Would you please restate all of the entries exactly, apart from the pictures?

## Data records:
◆ ◆ ◆
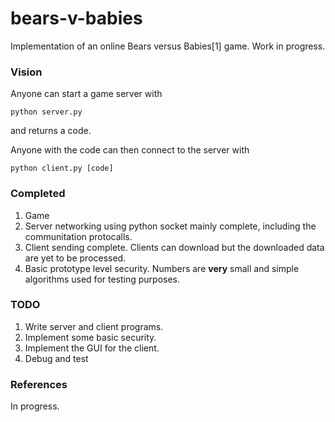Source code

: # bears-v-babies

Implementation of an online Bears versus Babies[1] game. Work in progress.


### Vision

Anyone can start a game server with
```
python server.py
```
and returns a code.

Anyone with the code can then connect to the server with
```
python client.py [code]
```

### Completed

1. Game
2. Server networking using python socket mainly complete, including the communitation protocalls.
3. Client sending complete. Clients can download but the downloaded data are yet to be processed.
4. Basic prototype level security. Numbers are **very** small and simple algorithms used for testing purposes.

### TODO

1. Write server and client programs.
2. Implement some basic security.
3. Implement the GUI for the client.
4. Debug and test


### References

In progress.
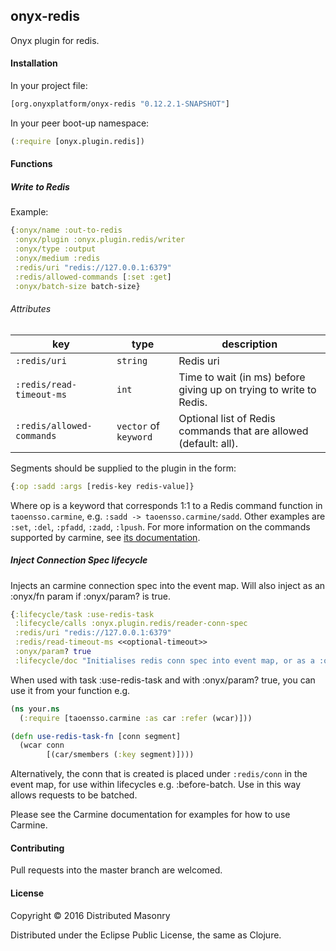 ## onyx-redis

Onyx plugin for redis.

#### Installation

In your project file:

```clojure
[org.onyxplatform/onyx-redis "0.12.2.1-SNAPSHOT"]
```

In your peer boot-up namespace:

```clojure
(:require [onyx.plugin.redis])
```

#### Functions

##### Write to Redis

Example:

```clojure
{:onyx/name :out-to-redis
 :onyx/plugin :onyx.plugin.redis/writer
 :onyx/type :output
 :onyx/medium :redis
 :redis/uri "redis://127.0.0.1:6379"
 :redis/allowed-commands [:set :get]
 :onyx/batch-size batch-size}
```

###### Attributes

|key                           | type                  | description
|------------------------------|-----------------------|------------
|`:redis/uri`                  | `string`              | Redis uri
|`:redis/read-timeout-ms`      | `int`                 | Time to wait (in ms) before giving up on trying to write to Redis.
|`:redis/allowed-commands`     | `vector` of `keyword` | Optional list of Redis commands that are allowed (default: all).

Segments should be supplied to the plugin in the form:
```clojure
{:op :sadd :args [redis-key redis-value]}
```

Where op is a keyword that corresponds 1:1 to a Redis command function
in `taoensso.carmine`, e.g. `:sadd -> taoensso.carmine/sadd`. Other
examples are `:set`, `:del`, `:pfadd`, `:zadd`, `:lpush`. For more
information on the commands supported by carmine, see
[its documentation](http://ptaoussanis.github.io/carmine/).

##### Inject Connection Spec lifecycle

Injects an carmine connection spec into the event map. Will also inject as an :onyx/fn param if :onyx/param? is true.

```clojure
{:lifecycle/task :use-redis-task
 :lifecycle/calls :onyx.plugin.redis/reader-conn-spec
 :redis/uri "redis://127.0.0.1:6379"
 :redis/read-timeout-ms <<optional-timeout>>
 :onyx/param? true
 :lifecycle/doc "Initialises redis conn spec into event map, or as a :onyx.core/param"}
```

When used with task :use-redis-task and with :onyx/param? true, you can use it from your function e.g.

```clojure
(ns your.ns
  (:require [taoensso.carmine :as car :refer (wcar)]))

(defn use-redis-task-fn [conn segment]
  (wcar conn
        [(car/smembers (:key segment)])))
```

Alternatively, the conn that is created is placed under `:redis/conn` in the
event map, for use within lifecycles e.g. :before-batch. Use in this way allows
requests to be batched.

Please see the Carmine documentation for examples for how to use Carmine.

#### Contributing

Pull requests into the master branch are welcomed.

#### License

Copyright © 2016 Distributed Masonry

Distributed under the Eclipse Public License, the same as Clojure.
◆ ◆ ◆
## ANSWER TO THE EXERCISE:
Source code

: # bears-v-babies

Implementation of an online Bears versus Babies[1] game. Work in progress.


### Vision

Anyone can start a game server with
```
python server.py
```
and returns a code.

Anyone with the code can then connect to the server with
```
python client.py [code]
```

### Completed

1. Game
2. Server networking using python socket mainly complete, including the communitation protocalls.
3. Client sending complete. Clients can download but the downloaded data are yet to be processed.
4. Basic prototype level security. Numbers are **very** small and simple algorithms used for testing purposes.

### TODO

1. Write server and client programs.
2. Implement some basic security.
3. Implement the GUI for the client.
4. Debug and test


### References

In progress.
 ## onyx-redis

Onyx plugin for redis.

#### Installation

In your project file:

```clojure
[org.onyxplatform/onyx-redis "0.12.2.1-SNAPSHOT"]
```

In your peer boot-up namespace:

```clojure
(:require [onyx.plugin.redis])
```

#### Functions

##### Write to Redis

Example:

```clojure
{:onyx/name :out-to-redis
 :onyx/plugin :onyx.plugin.redis/writer
 :onyx/type :output
 :onyx/medium :redis
 :redis/uri "redis://127.0.0.1:6379"
 :redis/allowed-commands [:set :get]
 :onyx/batch-size batch-size}
```

###### Attributes

|key                           | type                  | description
|------------------------------|-----------------------|------------
|`:redis/uri`                  | `string`              | Redis uri
|`:redis/read-timeout-ms`      | `int`                 | Time to wait (in ms) before giving up on trying to write to Redis.
|`:redis/allowed-commands`     | `vector` of `keyword` | Optional list of Redis commands that are allowed (default: all).

Segments should be supplied to the plugin in the form:
```clojure
{:op :sadd :args [redis-key redis-value]}
```

Where op is a keyword that corresponds 1:1 to a Redis command function
in `taoensso.carmine`, e.g. `:sadd -> taoensso.carmine/sadd`. Other
examples are `:set`, `:del`, `:pfadd`, `:zadd`, `:lpush`. For more
information on the commands supported by carmine, see
[its documentation](http://ptaoussanis.github.io/carmine/).

##### Inject Connection Spec lifecycle

Injects an carmine connection spec into the event map. Will also inject as an :onyx/fn param if :onyx/param? is true.

```clojure
{:lifecycle/task :use-redis-task
 :lifecycle/calls :onyx.plugin.redis/reader-conn-spec
 :redis/uri "redis://127.0.0.1:6379"
 :redis/read-timeout-ms <<optional-timeout>>
 :onyx/param? true
 :lifecycle/doc "Initialises redis conn spec into event map, or as a :onyx.core/param"}
```

When used with task :use-redis-task and with :onyx/param? true, you can use it from your function e.g.

```clojure
(ns your.ns
  (:require [taoensso.carmine :as car :refer (wcar)]))

(defn use-redis-task-fn [conn segment]
  (wcar conn
        [(car/smembers (:key segment)])))
```

Alternatively, the conn that is created is placed under `:redis/conn` in the
event map, for use within lifecycles e.g. :before-batch. Use in this way allows
requests to be batched.

Please see the Carmine documentation for examples for how to use Carmine.

#### Contributing

Pull requests into the master branch are welcomed.

#### License

Copyright © 2016 Distributed Masonry

Distributed under the Eclipse Public License, the same as Clojure.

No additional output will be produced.